Una progettazione diagrammatica è alla base degli studi dell’ O.M.A. Un esempio importante può essere l’iter progettuale per la biblioteca pubblica a Seattle. I’interrogativo fondamentale che si sono posti gli architetti è stato proprio sulla natura di una biblioteca in quanto tale, nell’era della rivoluzione digitale che ha rivoluzionato la libreria classicamente intesa. Essi sono arrivati alla conclusione che i libri, nel contesto degli altri media in uso sono sempre un elemento molto importante e potevano, naturalmente, avere un notevole peso nella progettazione di una nuova biblioteca. La ricerca che ha portato all’adozione di spazi misti e più specifici anziché di un unico complesso corredati di uno spazio interstiziale molto fluido, completamente aperto e flessibile, è avvenuta attraverso veri e propri diagrammi che prendessero in considerazione in primo luogo le funzioni. Di seguito sono riportate le immagini delle fasi più significative attraverso le quali il diagramma è stato tradotto in immagine architettonica, la funzionalità è stata tradotta in architettura.
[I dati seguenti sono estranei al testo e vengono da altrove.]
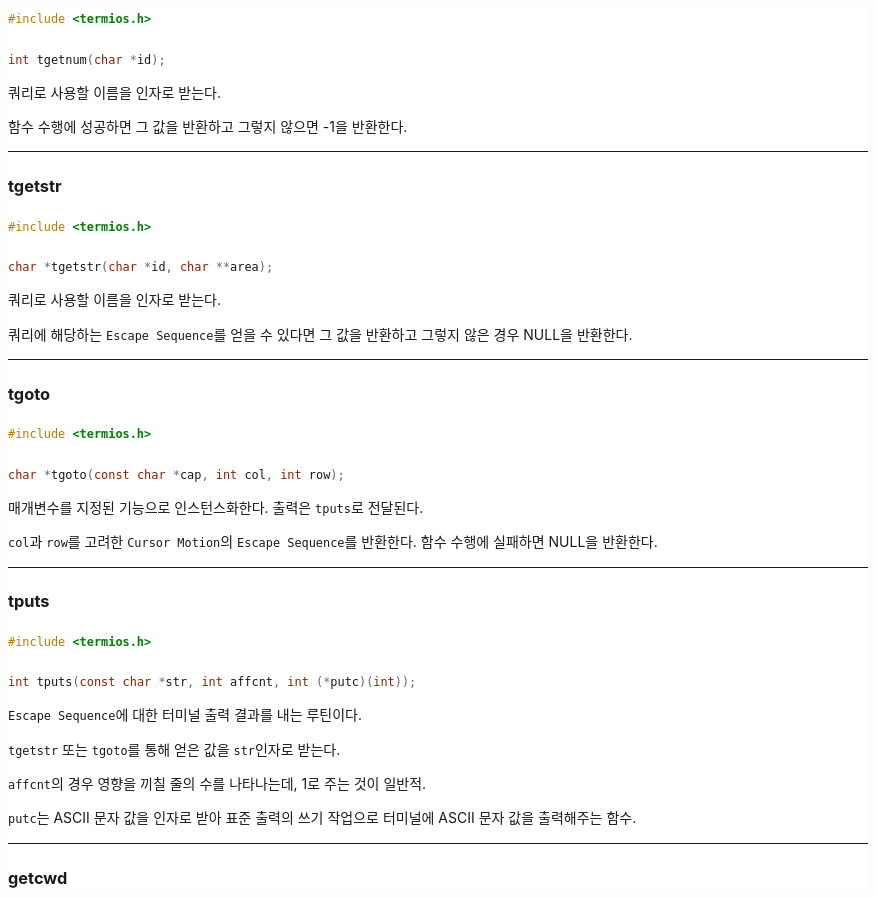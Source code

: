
 ```c
#include <termios.h>

int tgetnum(char *id);
```

쿼리로 사용할 이름을 인자로 받는다. 

함수 수행에 성공하면 그 값을 반환하고 그렇지 않으면 -1을 반환한다. 

---

### tgetstr

```c
#include <termios.h>

char *tgetstr(char *id, char **area);
```

쿼리로 사용할 이름을 인자로 받는다. 

쿼리에 해당하는 `Escape Sequence`를 얻을 수 있다면 그 값을 반환하고 그렇지 않은 경우 NULL을 반환한다. 

---

### tgoto

```c
#include <termios.h>

char *tgoto(const char *cap, int col, int row);
```

매개변수를 지정된 기능으로 인스턴스화한다. 출력은 `tputs`로 전달된다. 

`col`과 `row`를 고려한 `Cursor Motion`의 `Escape Sequence`를 반환한다. 함수 수행에 실패하면 NULL을 반환한다.

---

### tputs

```c
#include <termios.h>

int tputs(const char *str, int affcnt, int (*putc)(int));
```


`Escape Sequence`에 대한 터미널 출력 결과를 내는 루틴이다. 

`tgetstr` 또는 `tgoto`를 통해 얻은 값을 `str`인자로 받는다. 

`affcnt`의 경우 영향을 끼칠 줄의 수를 나타나는데, 1로 주는 것이 일반적. 

`putc`는 ASCII 문자 값을 인자로 받아 표준 출력의 쓰기 작업으로 터미널에 ASCII 문자 값을 출력해주는 함수.

---

### getcwd
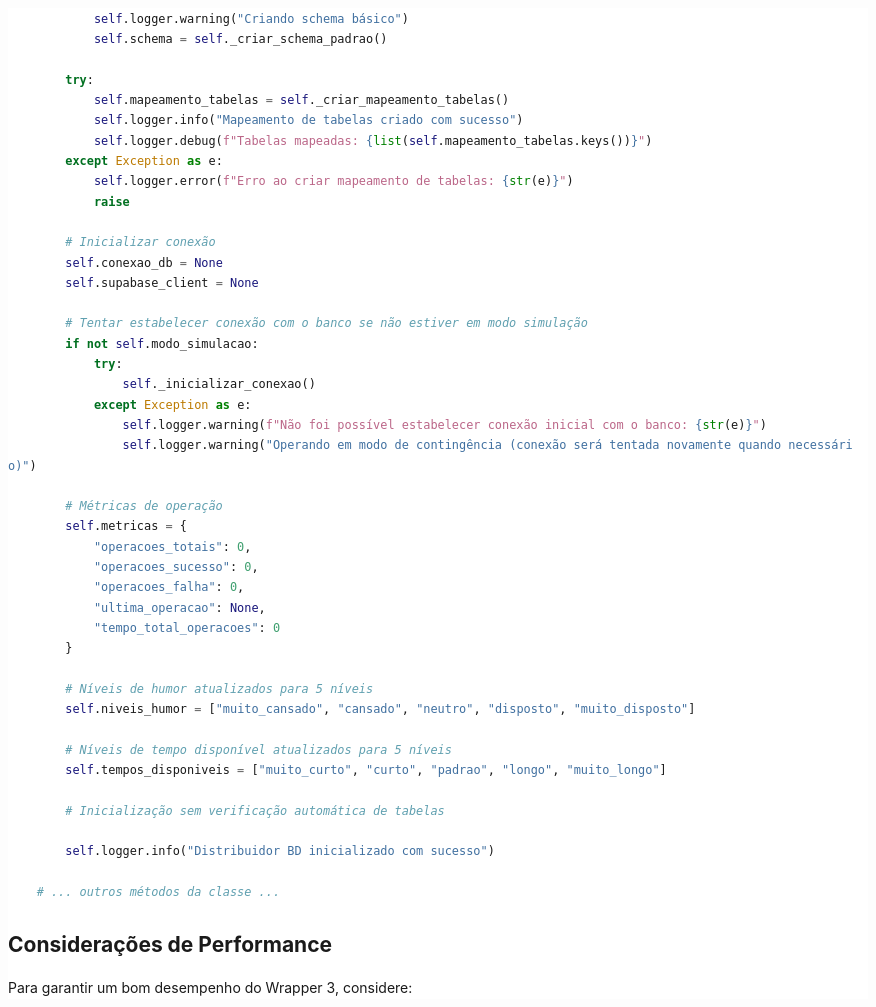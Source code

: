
 ```python
            self.logger.warning("Criando schema básico")
            self.schema = self._criar_schema_padrao()
        
        try:
            self.mapeamento_tabelas = self._criar_mapeamento_tabelas()
            self.logger.info("Mapeamento de tabelas criado com sucesso")
            self.logger.debug(f"Tabelas mapeadas: {list(self.mapeamento_tabelas.keys())}")
        except Exception as e:
            self.logger.error(f"Erro ao criar mapeamento de tabelas: {str(e)}")
            raise
        
        # Inicializar conexão
        self.conexao_db = None
        self.supabase_client = None
        
        # Tentar estabelecer conexão com o banco se não estiver em modo simulação
        if not self.modo_simulacao:
            try:
                self._inicializar_conexao()
            except Exception as e:
                self.logger.warning(f"Não foi possível estabelecer conexão inicial com o banco: {str(e)}")
                self.logger.warning("Operando em modo de contingência (conexão será tentada novamente quando necessário)")
        
        # Métricas de operação
        self.metricas = {
            "operacoes_totais": 0,
            "operacoes_sucesso": 0,
            "operacoes_falha": 0,
            "ultima_operacao": None,
            "tempo_total_operacoes": 0
        }
        
        # Níveis de humor atualizados para 5 níveis
        self.niveis_humor = ["muito_cansado", "cansado", "neutro", "disposto", "muito_disposto"]
        
        # Níveis de tempo disponível atualizados para 5 níveis
        self.tempos_disponiveis = ["muito_curto", "curto", "padrao", "longo", "muito_longo"]
        
        # Inicialização sem verificação automática de tabelas
        
        self.logger.info("Distribuidor BD inicializado com sucesso")
    
    # ... outros métodos da classe ...
```

## Considerações de Performance

Para garantir um bom desempenho do Wrapper 3, considere:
In sintesi, in futuro l’architettura potrebbe essere vista davvero come
una realtà diagrammatica in cui la forma non è mai quella definitiva
ma che di fatto può essere ampliata e modificata sempre più volte.
Un’architettura interattiva, in grado di registrare l’attività
degli utenti, trasformarla in linguaggio elettronico, mutare sulla base dei
dati elaborati generando una risposta dinamica, potrebbe diventare sempre più
diffusa. Tutto questo grazie anche all’utilizzo di modelli informatici
e di rappresentazioni diagrammatiche.